- **WHAT IS NEEDED**
Find every line below where the word "frac" occurs, then give how many you found and nothing else.
Start of RECORDS SUPPLIED
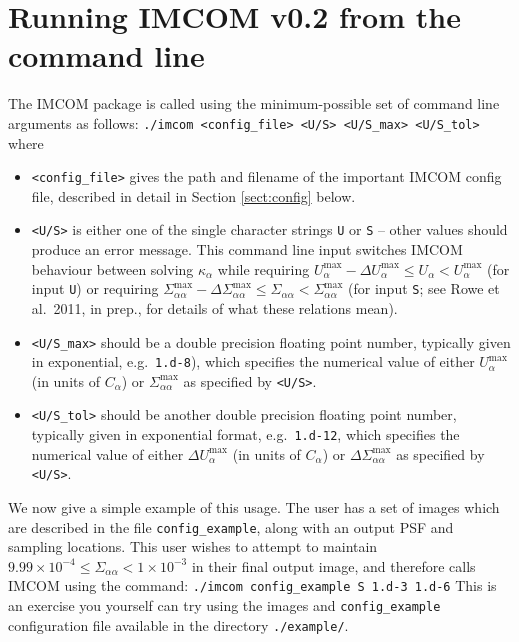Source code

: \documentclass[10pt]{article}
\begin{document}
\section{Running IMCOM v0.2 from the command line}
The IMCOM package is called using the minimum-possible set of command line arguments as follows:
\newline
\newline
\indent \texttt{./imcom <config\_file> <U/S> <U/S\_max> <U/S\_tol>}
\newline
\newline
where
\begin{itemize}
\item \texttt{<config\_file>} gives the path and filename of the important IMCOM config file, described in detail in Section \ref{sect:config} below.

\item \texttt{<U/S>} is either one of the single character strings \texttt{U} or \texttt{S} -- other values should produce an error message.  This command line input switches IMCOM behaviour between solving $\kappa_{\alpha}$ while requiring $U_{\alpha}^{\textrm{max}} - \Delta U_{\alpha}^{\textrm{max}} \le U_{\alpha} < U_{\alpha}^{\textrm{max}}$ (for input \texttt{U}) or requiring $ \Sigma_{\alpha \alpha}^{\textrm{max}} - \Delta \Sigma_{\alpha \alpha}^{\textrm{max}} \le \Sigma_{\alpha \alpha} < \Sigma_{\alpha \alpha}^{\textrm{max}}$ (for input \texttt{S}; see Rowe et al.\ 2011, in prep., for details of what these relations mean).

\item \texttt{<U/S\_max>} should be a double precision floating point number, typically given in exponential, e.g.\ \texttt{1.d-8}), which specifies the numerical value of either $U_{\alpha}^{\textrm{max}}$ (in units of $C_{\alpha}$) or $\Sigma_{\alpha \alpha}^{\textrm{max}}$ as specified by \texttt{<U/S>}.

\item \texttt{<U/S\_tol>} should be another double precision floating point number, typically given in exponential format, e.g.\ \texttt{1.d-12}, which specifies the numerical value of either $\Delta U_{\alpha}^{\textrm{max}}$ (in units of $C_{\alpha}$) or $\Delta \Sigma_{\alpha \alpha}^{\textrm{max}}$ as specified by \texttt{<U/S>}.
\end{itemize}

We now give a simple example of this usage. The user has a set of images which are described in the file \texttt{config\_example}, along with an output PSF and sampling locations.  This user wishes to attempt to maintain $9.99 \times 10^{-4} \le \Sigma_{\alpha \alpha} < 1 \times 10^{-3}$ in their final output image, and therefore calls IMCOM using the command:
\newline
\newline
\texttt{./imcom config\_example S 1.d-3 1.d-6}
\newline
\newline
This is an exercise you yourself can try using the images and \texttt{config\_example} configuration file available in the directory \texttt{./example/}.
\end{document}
End of RECORDS SUPPLIED
Start of RECORDS SUPPLIED
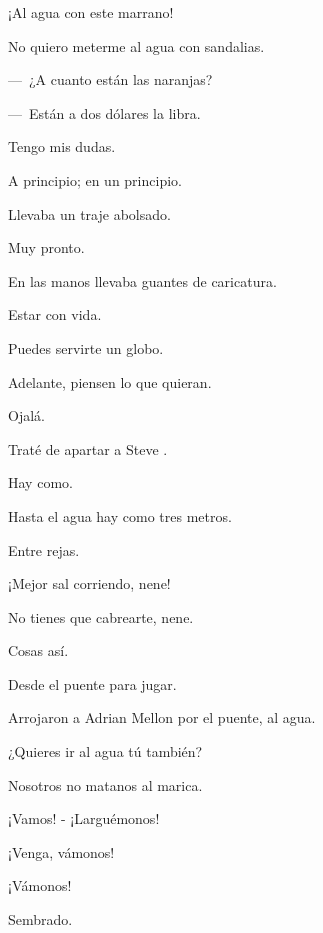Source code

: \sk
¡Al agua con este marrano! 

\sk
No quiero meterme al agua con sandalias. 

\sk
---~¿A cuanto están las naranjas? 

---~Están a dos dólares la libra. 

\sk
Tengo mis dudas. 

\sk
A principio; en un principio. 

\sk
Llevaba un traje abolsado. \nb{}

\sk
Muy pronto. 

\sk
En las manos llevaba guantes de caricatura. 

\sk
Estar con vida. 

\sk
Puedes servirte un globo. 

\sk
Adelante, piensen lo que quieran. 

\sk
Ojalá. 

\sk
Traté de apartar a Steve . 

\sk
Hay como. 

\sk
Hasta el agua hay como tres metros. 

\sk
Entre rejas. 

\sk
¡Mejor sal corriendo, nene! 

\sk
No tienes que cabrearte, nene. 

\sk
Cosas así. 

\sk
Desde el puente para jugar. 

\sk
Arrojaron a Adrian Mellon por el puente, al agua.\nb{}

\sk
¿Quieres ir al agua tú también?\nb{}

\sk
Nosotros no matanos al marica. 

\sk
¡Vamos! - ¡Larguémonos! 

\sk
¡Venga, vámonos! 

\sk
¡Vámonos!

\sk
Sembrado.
End of RECORDS SUPPLIED
Start of RECORDS SUPPLIED
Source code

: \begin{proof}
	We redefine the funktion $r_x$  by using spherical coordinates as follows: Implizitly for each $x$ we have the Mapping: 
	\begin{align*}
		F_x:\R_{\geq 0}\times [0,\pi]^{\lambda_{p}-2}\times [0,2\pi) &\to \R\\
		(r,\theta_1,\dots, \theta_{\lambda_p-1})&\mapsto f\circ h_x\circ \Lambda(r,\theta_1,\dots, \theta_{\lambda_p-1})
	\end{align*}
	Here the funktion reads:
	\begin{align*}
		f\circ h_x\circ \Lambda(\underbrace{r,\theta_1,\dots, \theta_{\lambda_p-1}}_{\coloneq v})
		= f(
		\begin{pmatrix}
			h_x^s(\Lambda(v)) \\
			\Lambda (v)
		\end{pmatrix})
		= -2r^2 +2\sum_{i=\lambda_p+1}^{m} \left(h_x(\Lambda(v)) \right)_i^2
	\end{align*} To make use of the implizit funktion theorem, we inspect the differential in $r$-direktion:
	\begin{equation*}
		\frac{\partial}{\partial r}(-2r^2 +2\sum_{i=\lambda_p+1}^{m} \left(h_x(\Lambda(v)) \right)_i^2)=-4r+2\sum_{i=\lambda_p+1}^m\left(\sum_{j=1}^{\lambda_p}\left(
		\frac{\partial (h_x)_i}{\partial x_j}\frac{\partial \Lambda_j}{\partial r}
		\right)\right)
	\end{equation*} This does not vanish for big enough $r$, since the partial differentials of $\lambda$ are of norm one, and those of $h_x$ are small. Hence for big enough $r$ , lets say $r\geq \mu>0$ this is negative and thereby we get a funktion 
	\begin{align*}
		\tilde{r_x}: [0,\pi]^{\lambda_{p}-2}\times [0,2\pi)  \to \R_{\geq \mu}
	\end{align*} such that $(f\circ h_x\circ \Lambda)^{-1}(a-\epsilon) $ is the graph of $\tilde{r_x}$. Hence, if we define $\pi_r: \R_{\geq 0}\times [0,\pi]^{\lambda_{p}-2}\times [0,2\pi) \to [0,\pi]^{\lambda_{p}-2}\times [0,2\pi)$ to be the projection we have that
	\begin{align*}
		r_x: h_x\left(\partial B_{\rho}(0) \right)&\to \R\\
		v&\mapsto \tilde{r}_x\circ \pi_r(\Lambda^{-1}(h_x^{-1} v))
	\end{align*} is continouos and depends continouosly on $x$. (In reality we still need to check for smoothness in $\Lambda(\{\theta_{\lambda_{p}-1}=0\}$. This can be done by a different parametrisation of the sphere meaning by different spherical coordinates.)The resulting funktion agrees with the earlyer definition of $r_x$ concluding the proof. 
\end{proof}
End of RECORDS SUPPLIED
- **RESULT**
2